Joseph Duemer was born in 1951 in San Diego, but grew up and went to college in Seattle, then Iowa City. He now lives with his wife Carole and four dogs in South Colton, New York. He has an MFA from the Iowa Writers' Workshop, and is an Associate Professor of Humanities at Clarkson University, where he teaches creative writing, literature, and humanities. He received NEA Creative Writing Fellowships in 1984 and 1992, and in 1985 an 1995 grants from the NEH to pursue literary studies. Individual poems have received awards from the Associated Writing Programs, as well as the Chester Jones and H.G. Rhinehart Foundations. He was a Bread Loaf Fellow in 1989, and has received residency fellowships from Yaddo and the Blue Mountain Center. Duemer has also served on the staff of the Catskill Poetry Workshop. In 1991, he served as a screening judge for the Associated Writing Programs Award Series in Poetry and he is currently the General Editor of the AWP's Intro Awards. Duemer has organized sessions and presented papers at several conferences, including an Associated Writing Programs panel, "Censorship and the Arts," and Modern Language Association Special Sessions on Wallace Stevens (1991) and Contemporary American poetry (1992), as well as another paper on Stevens and Donald Justice in 1996. Duemer has publishd two chapbooks, Fool's Paradise (1980) and The Light of Common Day (1985), as well as two full-length collections, Customs from the University of Georgia Press Contemporary Poetry Series (1987), and Static from Owl Creek Press (1996). Poems of his have appeared in numerous magazines, including Poetry Northwest, Antioch Review, New England Review, The Iowa Review, American Poetry Review, Tar River Poetry, The Denver Quarterly, Manoa, Carolina Quarterly, and Boulevard. He has recently given readings at St. Lawrence University, where he served as Poet in Residence in 1990, Long Beach City College, the University of California at Riverside, Open Books and Elliot Bay Books in Seattle, University of California at Riverside, Clark College, Portland State University, University of Oregon at Ashland, University of Arizona at Tempe, Mt. Hood Community College, and at the Elizabeth Bishop Festival in Worcester.

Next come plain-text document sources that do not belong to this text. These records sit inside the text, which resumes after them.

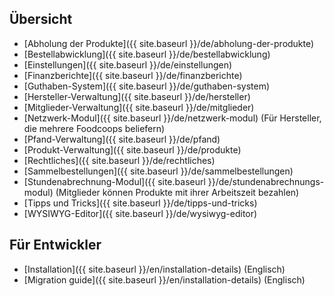 ## Übersicht

* [Abholung der Produkte]({{ site.baseurl }}/de/abholung-der-produkte)
* [Bestellabwicklung]({{ site.baseurl }}/de/bestellabwicklung)
* [Einstellungen]({{ site.baseurl }}/de/einstellungen)
* [Finanzberichte]({{ site.baseurl }}/de/finanzberichte)
* [Guthaben-System]({{ site.baseurl }}/de/guthaben-system)
* [Hersteller-Verwaltung]({{ site.baseurl }}/de/hersteller)
* [Mitglieder-Verwaltung]({{ site.baseurl }}/de/mitglieder)
* [Netzwerk-Modul]({{ site.baseurl }}/de/netzwerk-modul) (Für Hersteller, die mehrere Foodcoops beliefern)
* [Pfand-Verwaltung]({{ site.baseurl }}/de/pfand)
* [Produkt-Verwaltung]({{ site.baseurl }}/de/produkte)
* [Rechtliches]({{ site.baseurl }}/de/rechtliches)
* [Sammelbestellungen]({{ site.baseurl }}/de/sammelbestellungen)
* [Stundenabrechnung-Modul]({{ site.baseurl }}/de/stundenabrechnungs-modul) (Mitglieder können Produkte mit ihrer Arbeitszeit bezahlen)
* [Tipps und Tricks]({{ site.baseurl }}/de/tipps-und-tricks)
* [WYSIWYG-Editor]({{ site.baseurl }}/de/wysiwyg-editor)

## Für Entwickler
* [Installation]({{ site.baseurl }}/en/installation-details) (Englisch)
* [Migration guide]({{ site.baseurl }}/en/installation-details) (Englisch)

Duemer is poetry editor of The Wallace Stevens Journal and a co-book review editor for Poetry International, a new journal published by San Diego State University Press; his criticism has appeared in The Journal, Concerning Poetry, Literary Magazine Review, The Dictionary of Literary Biography, The Encyclopedia of Romanticism, The Encyclopedia of the Essay, Manoa, and the New England Review. In 1994 he hosted an hour-long radio program on North Country Public Radio (WSLU-FM) with Ceslaw Milosz, and beginning in 1995 he has written and recorded a monthly radio essay for the same station. He is currently editing Making Musics, a collection of essays for Garland on collaborations between composers and poets. With the poet Jim Simmerman, he has co-edited an anthology of contemporary poems about dogs, Dog Music, published by St. Martin's Press (1996), with profits going to animal welfare organizations. He has had poems set to music by the composers Beth Weimann and David Rakowski, with performances in New York, Boston, London, Rome, and at UC Davis and the Sacramento New Music Festival. For three years Duemer has organized Writers Harvest benefits to combat hunger in upstate New York. He is currently at work on two collections of poetry, Animal Faith and Storm Histories, and a collection of prose poems.
(publication credits) American Poetry Review, The Iowa Review, Antioch Review

(list of works) The Light of Common Day, Windhover Press (1985) Customs, U of Georgia Press (1987) Static, Owl Creek Press (1996) Dog Music (co-ed, 1996)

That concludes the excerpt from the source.